My point is only that shot distance is not a metric for determining an ethical shot. Ethical-ness is determined by following the law and the underlying intent and purpose of the hunt. A humane kill, whatever that means, is a worthy goal for each hunter to strive for, but its not synonymous with hunting ethics. You could start another thread on "what is a humane harvest?" and you would get hundreds of different opinions. I'm just address the ethics of shot distance, and I see no basis for characterizing or defining shot distance as right or wrong based solely on the distance of the shot.
I'd argue striving for a humane kill is synonymous with ethical hunting. The alternative is either striving for an inhumane kill or simply not caring, both of which I'd call unethical. However, I'd also call factory farming unethical and those kills are quick and painless. I guess my only point was that if you're shooting at 800+ yards, the concept of "fair chase" starts to deteriorate. It just seems like target practice at that point.
 
I'd argue striving for a humane kill is synonymous with ethical hunting. The alternative is either striving for an inhumane kill or simply not caring, both of which I'd call unethical. However, I'd also call factory farming unethical and those kills are quick and painless. I guess my only point was that if you're shooting at 800+ yards, the concept of "fair chase" starts to deteriorate. It just seems like target practice at that point.
I agree with you, striving for a humane kill is typically synonymous with ethical hunting. But not every humane kill is ethical. These two facts make it clear that you cannot judge an ethical harvest by how humane it is. You can't judge ethics of a hunter by how humane or how much suffering an animal might experience (inhumane) while being harvested. That is my point. I think this fact can stand on its own two feet.

Cattle are factory farmed and harvested, is that unethical? By the way I've never high fence hunted and never will, not my bag. But come on, deer raised and harvested under the same conditions as cattle is somehow unethical? I just don't see it. It may not be sporting, and I can agree with you on that point, if that is your point. But unethical...then you might as well stop eating meat altogether.

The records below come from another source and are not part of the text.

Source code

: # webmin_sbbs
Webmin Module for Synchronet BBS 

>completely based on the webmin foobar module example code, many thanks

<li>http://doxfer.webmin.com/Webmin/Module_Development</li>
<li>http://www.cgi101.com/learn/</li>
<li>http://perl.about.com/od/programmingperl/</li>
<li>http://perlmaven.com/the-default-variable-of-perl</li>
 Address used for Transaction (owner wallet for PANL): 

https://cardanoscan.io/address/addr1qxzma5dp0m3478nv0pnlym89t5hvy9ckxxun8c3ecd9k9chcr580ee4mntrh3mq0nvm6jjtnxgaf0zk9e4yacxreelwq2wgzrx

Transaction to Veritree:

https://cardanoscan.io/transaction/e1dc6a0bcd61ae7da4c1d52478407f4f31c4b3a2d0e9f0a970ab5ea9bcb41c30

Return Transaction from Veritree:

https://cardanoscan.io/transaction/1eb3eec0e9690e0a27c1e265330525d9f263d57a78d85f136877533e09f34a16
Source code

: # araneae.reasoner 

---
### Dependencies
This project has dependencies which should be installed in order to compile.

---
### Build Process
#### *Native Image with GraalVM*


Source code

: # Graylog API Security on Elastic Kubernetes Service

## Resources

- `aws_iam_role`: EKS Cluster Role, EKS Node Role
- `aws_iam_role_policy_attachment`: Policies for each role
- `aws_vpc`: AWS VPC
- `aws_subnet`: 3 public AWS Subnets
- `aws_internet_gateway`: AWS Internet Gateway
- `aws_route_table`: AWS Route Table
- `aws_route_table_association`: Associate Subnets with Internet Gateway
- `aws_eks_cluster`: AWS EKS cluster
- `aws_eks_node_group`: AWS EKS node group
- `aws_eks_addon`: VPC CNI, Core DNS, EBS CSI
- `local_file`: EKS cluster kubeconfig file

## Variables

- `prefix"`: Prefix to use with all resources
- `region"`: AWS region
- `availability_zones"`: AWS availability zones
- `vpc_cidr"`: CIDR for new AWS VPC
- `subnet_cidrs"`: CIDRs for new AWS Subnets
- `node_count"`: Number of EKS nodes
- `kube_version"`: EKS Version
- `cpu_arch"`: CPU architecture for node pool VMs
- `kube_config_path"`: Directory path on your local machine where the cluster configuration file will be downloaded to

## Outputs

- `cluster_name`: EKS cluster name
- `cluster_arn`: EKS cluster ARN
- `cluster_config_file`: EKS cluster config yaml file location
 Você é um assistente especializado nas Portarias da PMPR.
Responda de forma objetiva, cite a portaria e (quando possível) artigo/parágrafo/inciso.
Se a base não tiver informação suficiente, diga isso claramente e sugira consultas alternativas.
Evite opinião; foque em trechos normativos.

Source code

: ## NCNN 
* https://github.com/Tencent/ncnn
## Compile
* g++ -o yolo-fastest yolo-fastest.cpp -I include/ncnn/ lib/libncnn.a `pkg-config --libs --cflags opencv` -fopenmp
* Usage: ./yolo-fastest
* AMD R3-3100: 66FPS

I think your mixing your "sportsman" peanut butter into your "ethical" chocolate. Fair chase is a sportsman's creed and (for me at least) a completely different set of values than ethical hunting. Fair chase is based on how much an advantage the hunter has over their prey. Which, in my opinion, is not a question of ethics but of personal taste and society tolerance. Your advantage over the game you pursue is not a question of morality or right or wrong, its just an advantage. How much of an advantage is too much for an individual hunter? How much hunter advantage is society willing to tolerate? The answer to those two questions addresses the "sporting" aspect of hunting, but not the ethical-ness of harvesting a game animal.

Fair chase is one of those ideals that "sportsman" (those that hunt primarily for sport) use to force their elitist ideals upon the common hunter. Boone and Crockett sportsman are always equating fair chase and ethical hunting, I don't. The two ideals can be mutually exclusive. The modern firearm long ago erased any real sense of a level playing field between hunter and hunted. In the right hands there is nothing fair about using a .243 for deer, from a deer's perspective. The chase does not have to be fair to ethically harvest a game animal. Disabled hunters are allowed to shoot from vehicles. Is that unethical hunting since it breaks the rules of fair chase?